EXERCISE DESCRIPTION -> List every line in this data where the string "browser" occurs.

GIVEN RECORDS ->
+ + + +

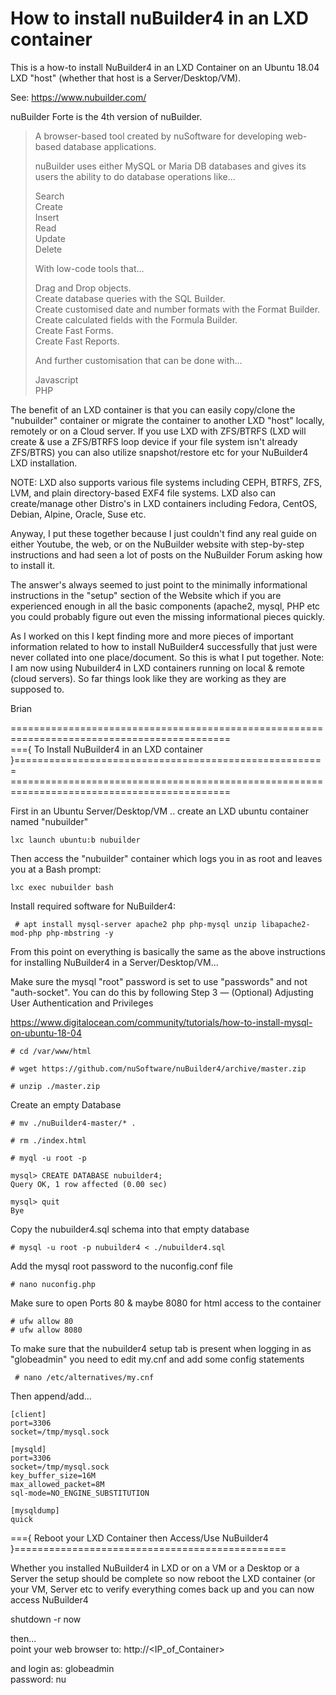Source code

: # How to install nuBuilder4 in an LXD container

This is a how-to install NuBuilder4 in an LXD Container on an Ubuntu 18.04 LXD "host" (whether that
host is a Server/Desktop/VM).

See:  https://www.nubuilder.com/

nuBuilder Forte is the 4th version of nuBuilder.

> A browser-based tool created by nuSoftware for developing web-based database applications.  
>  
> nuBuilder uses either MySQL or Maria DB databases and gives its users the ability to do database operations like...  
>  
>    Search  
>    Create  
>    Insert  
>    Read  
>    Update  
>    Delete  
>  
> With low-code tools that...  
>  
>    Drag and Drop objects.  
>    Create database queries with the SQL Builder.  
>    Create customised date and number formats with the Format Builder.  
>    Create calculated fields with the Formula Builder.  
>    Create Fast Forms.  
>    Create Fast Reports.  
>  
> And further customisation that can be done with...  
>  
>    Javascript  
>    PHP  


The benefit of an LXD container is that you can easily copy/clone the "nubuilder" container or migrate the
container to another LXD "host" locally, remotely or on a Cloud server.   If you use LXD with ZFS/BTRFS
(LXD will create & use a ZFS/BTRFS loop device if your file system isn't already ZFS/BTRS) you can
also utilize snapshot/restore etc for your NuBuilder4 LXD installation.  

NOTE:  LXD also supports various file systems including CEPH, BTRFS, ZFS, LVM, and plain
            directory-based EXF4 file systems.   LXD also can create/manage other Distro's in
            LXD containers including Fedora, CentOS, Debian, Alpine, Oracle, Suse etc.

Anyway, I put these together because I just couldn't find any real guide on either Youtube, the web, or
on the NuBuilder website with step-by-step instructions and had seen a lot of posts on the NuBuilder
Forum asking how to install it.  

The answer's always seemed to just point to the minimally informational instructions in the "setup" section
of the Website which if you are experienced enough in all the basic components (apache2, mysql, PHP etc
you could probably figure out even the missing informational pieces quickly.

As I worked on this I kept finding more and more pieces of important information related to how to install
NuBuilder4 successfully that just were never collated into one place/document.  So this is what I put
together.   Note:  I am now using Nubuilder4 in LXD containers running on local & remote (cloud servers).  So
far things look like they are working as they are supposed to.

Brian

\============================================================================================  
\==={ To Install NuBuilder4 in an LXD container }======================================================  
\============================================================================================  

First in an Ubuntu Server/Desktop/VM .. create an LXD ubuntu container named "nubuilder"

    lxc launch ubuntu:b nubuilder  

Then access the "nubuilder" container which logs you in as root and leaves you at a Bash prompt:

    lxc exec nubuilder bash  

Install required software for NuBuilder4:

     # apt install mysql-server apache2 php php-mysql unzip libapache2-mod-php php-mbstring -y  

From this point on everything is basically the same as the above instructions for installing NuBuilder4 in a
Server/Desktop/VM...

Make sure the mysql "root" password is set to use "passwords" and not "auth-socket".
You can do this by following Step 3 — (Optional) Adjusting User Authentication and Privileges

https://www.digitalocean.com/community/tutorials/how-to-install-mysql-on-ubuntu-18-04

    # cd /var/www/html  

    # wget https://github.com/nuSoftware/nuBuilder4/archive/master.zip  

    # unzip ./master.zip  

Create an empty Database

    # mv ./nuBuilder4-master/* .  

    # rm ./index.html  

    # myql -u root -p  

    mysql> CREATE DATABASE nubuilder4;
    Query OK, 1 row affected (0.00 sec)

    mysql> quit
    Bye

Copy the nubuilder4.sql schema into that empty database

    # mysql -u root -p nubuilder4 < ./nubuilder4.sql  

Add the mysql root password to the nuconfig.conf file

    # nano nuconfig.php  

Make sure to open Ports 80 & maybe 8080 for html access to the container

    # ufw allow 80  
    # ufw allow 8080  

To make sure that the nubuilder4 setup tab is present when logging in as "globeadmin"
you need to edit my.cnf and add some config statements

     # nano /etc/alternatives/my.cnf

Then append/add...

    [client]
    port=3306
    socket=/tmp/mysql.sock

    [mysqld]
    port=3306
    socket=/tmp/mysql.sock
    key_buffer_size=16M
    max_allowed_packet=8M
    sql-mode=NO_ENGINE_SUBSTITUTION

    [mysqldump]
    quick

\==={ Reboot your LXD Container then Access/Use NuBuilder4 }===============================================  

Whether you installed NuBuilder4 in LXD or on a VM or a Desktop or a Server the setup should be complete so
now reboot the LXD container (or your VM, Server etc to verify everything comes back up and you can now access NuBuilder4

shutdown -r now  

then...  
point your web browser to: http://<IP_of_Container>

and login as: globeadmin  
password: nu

+ + + +

THE ANSWER ->
> A browser-based tool created by nuSoftware for developing web-based database applications.  
point your web browser to: http://<IP_of_Container>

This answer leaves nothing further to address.